Underscoring the vast differences between Earth and its neighbor Venus, new research shows a glimpse of giant holes in the electrically charged layer of the Venusian atmosphere, called the ionosphere. The observations point to a more complicated magnetic environment than previously thought – which in turn helps us better understand this neighboring, rocky planet.
Planet Venus, with its thick atmosphere made of carbon dioxide, its parched surface, and pressures so high that landers are crushed within a few hours, offers scientists a chance to study a planet very foreign to our own. These mysterious holes provide additional clues to understanding Venus's atmosphere, how the planet interacts with the constant onslaught of solar wind from the sun, and perhaps even what's lurking deep in its core.
"This work all started with a mystery from 1978," said Glyn Collinson, a space scientist at NASA's Goddard Space Flight Center in Greenbelt, Maryland, who is first author of a paper on this work in the Journal of Geophysical Research. "When Pioneer Venus Orbiter moved into orbit around Venus, it noticed something very, very weird – a hole in the planet's ionosphere. It was a region where the density just dropped out, and no one has seen another one of these things for 30 years."
Collinson set out to search for signatures of these holes in data from the European Space Agency's Venus Express. Venus Express, launched in 2006, is currently in a 24-hour orbit around the poles of Venus. This orbit places it in much higher altitudes than that of the Pioneer Venus Orbiter, so Collinson wasn't sure whether he'd spot any markers of these mysterious holes. But even at those heights the same holes were spotted, thus showing that the holes extended much further into the atmosphere than had been previously known.
The observations also suggested the holes are more common than realized. Pioneer Venus Orbiter only saw the holes at a time of great solar activity, known as solar maximum. The Venus Express data, however, shows the holes can form during solar minimum as well.
Interpreting what is happening in Venus's ionosphere requires understanding how Venus interacts with its environment in space. This environment is dominated by a stream of electrons and protons – a charged, heated gas called plasma -- which zoom out from the sun. As this solar wind travels it carries along embedded magnetic fields, which can affect charged particles and other magnetic fields they encounter along the way. Earth is largely protected from this radiation by its own strong magnetic field, but Venus has no such protection.
What Venus does have, however, is an ionosphere, a layer of the atmosphere filled with charged particles. The Venusian ionosphere is bombarded on the sun-side of the planet by the solar wind. Consequently, the ionosphere, like air flowing past a golf ball in flight, is shaped to be a thin boundary in front of the planet and to extend into a long comet-like tail behind. As the solar wind plows into the ionosphere, it piles up like a big plasma traffic jam, creating a thin magnetosphere around Venus – a much smaller magnetic environment than the one around Earth.

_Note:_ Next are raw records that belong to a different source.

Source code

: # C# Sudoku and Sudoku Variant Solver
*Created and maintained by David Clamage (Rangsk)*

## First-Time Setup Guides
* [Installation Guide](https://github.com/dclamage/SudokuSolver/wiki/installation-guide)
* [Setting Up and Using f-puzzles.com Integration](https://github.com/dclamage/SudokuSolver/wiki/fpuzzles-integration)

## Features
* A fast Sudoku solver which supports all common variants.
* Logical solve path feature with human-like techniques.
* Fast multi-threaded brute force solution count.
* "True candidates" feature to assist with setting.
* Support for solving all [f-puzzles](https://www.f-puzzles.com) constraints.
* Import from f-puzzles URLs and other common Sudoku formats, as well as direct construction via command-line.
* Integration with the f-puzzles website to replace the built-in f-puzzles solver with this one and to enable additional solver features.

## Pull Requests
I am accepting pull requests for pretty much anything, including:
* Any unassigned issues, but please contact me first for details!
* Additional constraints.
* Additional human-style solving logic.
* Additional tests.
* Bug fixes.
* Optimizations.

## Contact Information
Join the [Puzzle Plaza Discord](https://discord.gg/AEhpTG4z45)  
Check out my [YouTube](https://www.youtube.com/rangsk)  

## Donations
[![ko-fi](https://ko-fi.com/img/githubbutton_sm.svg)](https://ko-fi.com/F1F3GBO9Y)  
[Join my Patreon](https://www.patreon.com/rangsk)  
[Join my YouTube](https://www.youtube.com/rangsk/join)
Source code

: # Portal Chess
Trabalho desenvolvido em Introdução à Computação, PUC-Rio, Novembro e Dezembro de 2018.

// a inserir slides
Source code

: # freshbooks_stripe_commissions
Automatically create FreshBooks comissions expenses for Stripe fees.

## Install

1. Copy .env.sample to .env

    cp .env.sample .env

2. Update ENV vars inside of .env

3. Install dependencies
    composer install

Venus Express is equipped to measure this slight magnetic field. As it flew through the ionospheric holes it recorded a jump in the field strength, while also spotting very cold particles flowing in and out of the holes, though at a much lower density than generally seen in the ionosphere. The Venus Express observations suggest that instead of two holes behind Venus, there are in fact two long, fat cylinders of lower density material stretching from the planet's surface to way out in space. Collinson said that some magnetic structure probably causes the charged particles to be squeezed out of these areas, like toothpaste squeezed out of a tube.
The next question is what magnetic structure can create this effect? Imagine Venus standing in the middle of the constant solar wind like a lighthouse erected in the water just off shore. Magnetic field lines from the sun move toward Venus like waves of water approaching the lighthouse. The far sides of these lines then wrap around the planet leading to two long straight magnetic field lines trailing out directly behind Venus. These lines could create the magnetic forces to squeeze the plasma out of the holes.

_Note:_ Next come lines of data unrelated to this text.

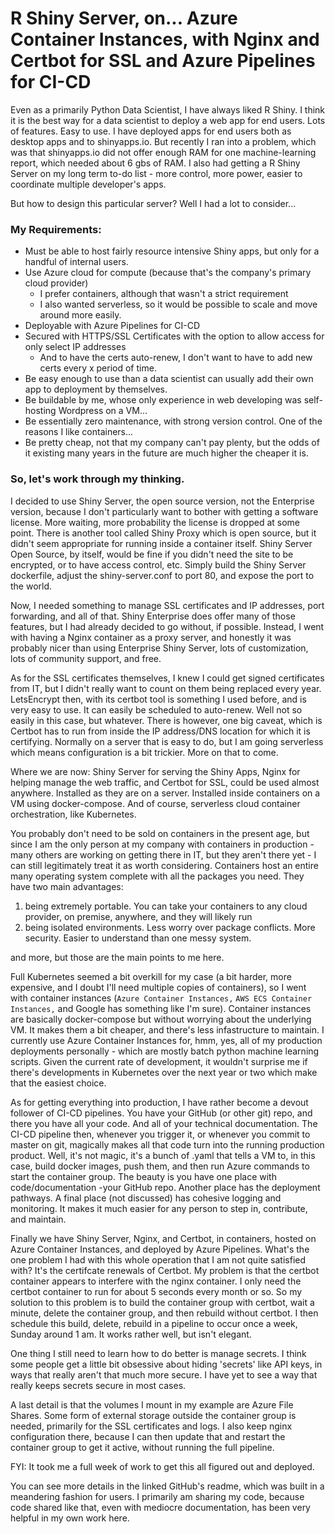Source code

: # R Shiny Server, on... Azure Container Instances, with Nginx and Certbot for SSL and Azure Pipelines for CI-CD

Even as a primarily Python Data Scientist, I have always liked R Shiny. I think it is the best way for a data scientist to deploy a web app for end users. Lots of features. Easy to use. 
I have deployed apps for end users both as desktop apps and to shinyapps.io. 
But recently I ran into a problem, which was that shinyapps.io did not offer enough RAM for one machine-learning report, which needed about 6 gbs of RAM. 
I also had getting a R Shiny Server on my long term to-do list - more control, more power, easier to coordinate multiple developer's apps.

But how to design this particular server? Well I had a lot to consider...

### My Requirements:
 * Must be able to host fairly resource intensive Shiny apps, but only for a handful of internal users.
 * Use Azure cloud for compute (because that's the company's primary cloud provider)
	* I prefer containers, although that wasn't a strict requirement
	* I also wanted serverless, so it would be possible to scale and move around more easily.
 * Deployable with Azure Pipelines for CI-CD
 * Secured with HTTPS/SSL Certificates with the option to allow access for only select IP addresses
	* And to have the certs auto-renew, I don't want to have to add new certs every x period of time.
 * Be easy enough to use than a data scientist can usually add their own app to deployment by themselves.
 * Be buildable by me, whose only experience in web developing was self-hosting Wordpress on a VM...
 * Be essentially zero maintenance, with strong version control. One of the reasons I like containers...
 * Be pretty cheap, not that my company can't pay plenty, but the odds of it existing many years in the future are much higher the cheaper it is.

### So, let's work through my thinking. 
I decided to use Shiny Server, the open source version, not the Enterprise version, because I don't particularly want to bother with getting a software license. 
More waiting, more probability the license is dropped at some point. 
There is another tool called Shiny Proxy which is open source, but it didn't seem appropriate for running inside a container itself. 
Shiny Server Open Source, by itself, would be fine if you didn't need the site to be encrypted, or to have access control, etc. 
Simply build the Shiny Server dockerfile, adjust the shiny-server.conf to port 80, and expose the port to the world.

Now, I needed something to manage SSL certificates and IP addresses, port forwarding, and all of that. 
Shiny Enterprise does offer many of those features, but I had already decided to go without, if possible. 
Instead, I went with having a Nginx container as a proxy server, and honestly it was probably nicer than using Enterprise Shiny Server, 
lots of customization, lots of community support, and free.

As for the SSL certificates themselves, I knew I could get signed certificates from IT, but I didn't really want to count on them being replaced every year. 
LetsEncrypt then, with its certbot tool is something I used before, and is very easy to use. It can easily be scheduled to auto-renew. 
Well not so easily in this case, but whatever. There is however, one big caveat, which is Certbot has to run from inside the IP address/DNS location for which it is certifying. 
Normally on a server that is easy to do, but I am going serverless which means configuration is a bit trickier. More on that to come.

Where we are now: Shiny Server for serving the Shiny Apps, Nginx for helping manage the web traffic, and Certbot for SSL, could be used almost anywhere. 
Installed as they are on a server. Installed inside containers on a VM using docker-compose. And of course, serverless cloud container orchestration, like Kubernetes. 

You probably don't need to be sold on containers in the present age, but since I am the only person at my company with containers in production - many others are working on getting there in IT, 
but they aren't there yet - I can still legitimately treat it as worth considering. 
Containers host an entire many operating system complete with all the packages you need. They have two main advantages:
1. being extremely portable. You can take your containers to any cloud provider, on premise, anywhere, and they will likely run
2. being isolated environments. Less worry over package conflicts. More security. Easier to understand than one messy system.

and more, but those are the main points to me here.

Full Kubernetes seemed a bit overkill for my case (a bit harder, more expensive, and I doubt I'll need multiple copies of containers), so I went with container instances 
(`Azure Container Instances,` `AWS ECS Container Instances,` and Google has something like I'm sure). 
Container instances are basically docker-compose but without worrying about the underlying VM. It makes them a bit cheaper, and there's less infastructure to maintain. 
I currently use Azure Container Instances for, hmm, yes, all of my production deployments personally - which are mostly batch python machine learning scripts. 
Given the current rate of development, it wouldn't surprise me if there's developments in Kubernetes over the next year or two which make that the easiest choice.

As for getting everything into production, I have rather become a devout follower of CI-CD pipelines. 
You have your GitHub (or other git) repo, and there you have all your code. And all of your technical documentation.
The CI-CD pipeline then, whenever you trigger it, or whenever you commit to master on git, magically makes all that code turn into the running production product.
Well, it's not magic, it's a bunch of .yaml that tells a VM to, in this case, build docker images, push them, and then run Azure commands to start the container group.
The beauty is you have one place with code/documentation -your GitHub repo. Another place has the deployment pathways. 
A final place (not discussed) has cohesive logging and monitoring. It makes it much easier for any person to step in, contribute, and maintain.

Finally we have Shiny Server, Nginx, and Certbot, in containers, hosted on Azure Container Instances, and deployed by Azure Pipelines. 
What's the one problem I had with this whole operation that I am not quite satisfied with? It's the certifcate renewals of Certbot. 
My problem is that the certbot container appears to interfere with the nginx container. I only need the certbot container to run for about 5 seconds every month or so. 
So my solution to this problem is to build the container group with certbot, wait a minute, delete the container group, and then rebuild without certbot. 
I then schedule this build, delete, rebuild in a pipeline to occur once a week, Sunday around 1 am. It works rather well, but isn't elegant.

One thing I still need to learn how to do better is manage secrets. I think some people get a little bit obsessive about hiding 'secrets' 
like API keys, in ways that really aren't that much more secure. I have yet to see a way that really keeps secrets secure in most cases.

A last detail is that the volumes I mount in my example are Azure File Shares. 
Some form of external storage outside the container group is needed, primarily for the SSL certificates and logs.
I also keep nginx configuration there, because I can then update that and restart the container group to get it active, without running the full pipeline.
 
FYI: It took me a full week of work to get this all figured out and deployed.

You can see more details in the linked GitHub's readme, which was built in a meandering fashion for users.
I primarily am sharing my code, because code shared like that, even with mediocre documentation, has been very helpful in my own work here.


 
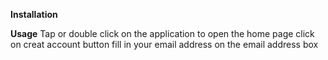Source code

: **Installation**







**Usage**
Tap or double click on the application to open the home page
click on creat account button
fill in your email address on the email address box 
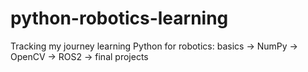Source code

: # python-robotics-learning
Tracking my journey learning Python for robotics: basics → NumPy → OpenCV → ROS2 → final projects
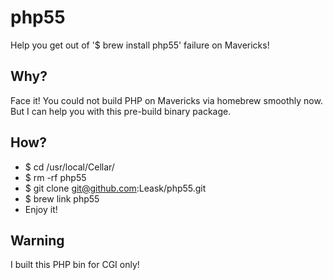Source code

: php55
=====

Help you get out of '$ brew install php55' failure on Mavericks!


## Why?

Face it! You could not build PHP on Mavericks via homebrew smoothly now. But I can help you with this pre-build binary package.


## How?
* $ cd /usr/local/Cellar/
* $ rm -rf php55
* $ git clone git@github.com:Leask/php55.git
* $ brew link php55
* Enjoy it!


## Warning

I built this PHP bin for CGI only!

But such a scenario would place the bottom of these tubes on the sides of the planet, not as if they were coming straight up out of the surface. What could cause magnetic fields to go directly in and out of the planet? Without additional data, it's hard to know for sure, but Collinson's team devised two possible models that can match these observations.
In one scenario, the magnetic fields do not stop at the edge of the ionosphere to wrap around the outside of the planet, but instead continue further.
"We think some of these field lines can sink right through the ionosphere, cutting through it like cheese wire," said Collinson. "The ionosphere can conduct electricity, which makes it basically transparent to the field lines. The lines go right through down to the planet's surface and some ways into the planet."
In this scenario, the magnetic field travels unhindered directly into the upper layers of Venus. Eventually, the magnetic field hits Venus' rocky mantle – assuming, of course, that the inside of Venus is like the inside of Earth. A reasonable assumption given that the two planets are the same mass, size and density, but by no means a proven fact.
A similar phenomenon does happen on the moon, said Collinson. The moon is mostly made up of mantle and has little to no atmosphere. The magnetic field lines from the sun go through the moon's mantle and then hit what is thought to be an iron core.
In the second scenario, the magnetic fields from the solar system do drape themselves around the ionosphere, but they collide with a pile up of plasma already at the back of the planet. As the two sets of charged material jostle for place, it causes the required magnetic squeeze in the perfect spot.
Either way, areas of increased magnetism would stream out on either side of the tail, pointing directly in and out of the sides of the planet. Those areas of increased magnetic force could be what squeezes out the plasma and creates these long ionospheric holes.
Scientists will continue to explore just what causes these holes. Confirming one theory or the other will, in turn, help us understand this planet, so similar and yet so different from our own.